The PDF-to-Word-Conversion project is designed to convert pages of a PDF document into separate pages of a Microsoft Word document while adhering to specific technical requirements. The project employs two main processing strategies: using the Google Cloud Vision API for text extraction and local processing with PyMuPDF and Tesseract.
- Google Cloud Vision API: For extracting text from images.
- PyMuPDF: For working with PDF documents.
- Tesseract OCR: For recognizing text in images.
- pdf2image: For converting PDF pages into images.
- Pillow: For image processing.
- python-docx: For creating and editing Word documents.
- tqdm: For displaying progress.
- Flake8: For linting.
- Pytest: For tests.
-
Clone the repository:
git clone https://github.com/AlexTkDev/PDF-to-Word-Conversion.git cd PDF-to-Word-Conversion
-
Create and activate a virtual environment:
python -m venv venv source venv/bin/activate # For Windows use `venv\Scripts\activate`
-
Install dependencies:
pip install -r requirements.txt
Note: Ensure that Google Cloud SDK and Tesseract OCR are installed and configured.
-
Set up Google Cloud Vision API:
- Obtain a Google Cloud credentials file (JSON format).
- Set the path to this file in the environment variable
GOOGLE_APPLICATION_CREDENTIALS
.
-
Setting up Tesseract OCR:
-
For Windows:
- Download the Tesseract OCR installer from the official repository or source.
- Run the installer and follow the instructions.
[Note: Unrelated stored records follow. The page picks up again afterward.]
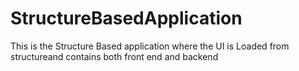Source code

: # StructureBasedApplication
This is the Structure Based application where the UI is Loaded from structureand contains both front end and backend
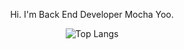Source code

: <div align="center">

Hi. I'm Back End Developer Mocha Yoo.
  
![Top Langs](https://github-readme-stats.vercel.app/api/top-langs/?username=yoo-myeong&layout=compact)

</div>

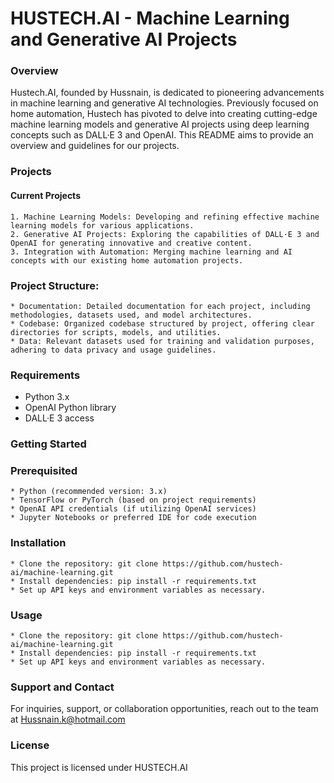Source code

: # HUSTECH.AI - Machine Learning and Generative AI Projects

### Overview

Hustech.AI, founded by Hussnain, is dedicated to pioneering advancements in machine learning and generative AI technologies. Previously focused on home automation, Hustech has pivoted to delve into creating cutting-edge machine learning models and generative AI projects using deep learning concepts such as DALL·E 3 and OpenAI. This README aims to provide an overview and guidelines for our projects.

### Projects
#### Current Projects

    1. Machine Learning Models: Developing and refining effective machine learning models for various applications.
    2. Generative AI Projects: Exploring the capabilities of DALL·E 3 and OpenAI for generating innovative and creative content.
    3. Integration with Automation: Merging machine learning and AI concepts with our existing home automation projects.


### Project Structure: 
    * Documentation: Detailed documentation for each project, including methodologies, datasets used, and model architectures.
    * Codebase: Organized codebase structured by project, offering clear directories for scripts, models, and utilities.
    * Data: Relevant datasets used for training and validation purposes, adhering to data privacy and usage guidelines.

### Requirements
* Python 3.x
* OpenAI Python library
* DALL·E 3 access

### Getting Started
### Prerequisited
    * Python (recommended version: 3.x)
    * TensorFlow or PyTorch (based on project requirements)
    * OpenAI API credentials (if utilizing OpenAI services)
    * Jupyter Notebooks or preferred IDE for code execution

### Installation 
    * Clone the repository: git clone https://github.com/hustech-ai/machine-learning.git
    * Install dependencies: pip install -r requirements.txt
    * Set up API keys and environment variables as necessary.

### Usage 
    * Clone the repository: git clone https://github.com/hustech-ai/machine-learning.git
    * Install dependencies: pip install -r requirements.txt
    * Set up API keys and environment variables as necessary.

### Support and Contact
For inquiries, support, or collaboration opportunities, reach out to the team at Hussnain.k@hotmail.com

### License
This project is licensed under HUSTECH.AI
- Add the path to Tesseract in the PATH environment variable (e.g.,
C:\Program Files\Tesseract-OCR
).
-
For macOS:
- Use Homebrew to install Tesseract. Open a terminal and run:
brew install tesseract
- Use Homebrew to install Tesseract. Open a terminal and run:
-
For Linux:
- Install Tesseract using a package manager. For example, on Ubuntu:
sudo apt-get update sudo apt-get install tesseract-ocr
- Install Tesseract using a package manager. For example, on Ubuntu:
-
Installing Language Packages:
- To add additional language packages, follow the instructions for your operating system.
-
Using in Python:
- Install the
pytesseract
library:pip install pytesseract
- Ensure that
pytesseract
knows where Tesseract is installed:
import pytesseract # Specify the path to Tesseract if it's not in PATH pytesseract.pytesseract.tesseract_cmd = r'C:\Program Files\Tesseract-OCR\tesseract.exe' # for Windows
- Install the
-
-
Run the scripts:
- To process PDF using Google Cloud Vision API:
python PDF_processing_with_Google_Cloud_Vision_API.py
- To process PDF locally using PyMuPDF and Tesseract:
python processing_PDF_locally.py
- To process PDF using Google Cloud Vision API:
- To run tests, use the command:
pytest tests/
- To check your code for standards compliance, use Flake8. Run the command:
flake8 PDF_processing_with_Google_Cloud_Vision_API.py processing_PDF_locally.py --show-source --statistics
flake8 PDF_processing_with_Google_Cloud_Vision_API.py processing_PDF_locally.py --count --exit-zero --max-complexity=10 --max-line-length=127 --statistics
- In the script
PDF_processing_with_Google_Cloud_Vision_API.py
, replace'path_to_your_google_credentials.json'
with the path to your Google Cloud credentials file. - In the script
processing_PDF_locally.py
, replace'Open Project 100 images.pdf'
with the path to your PDF document.
- PDF_processing_with_Google_Cloud_Vision_API.py: Script for extracting text from images using Google Cloud Vision API and creating a Word document.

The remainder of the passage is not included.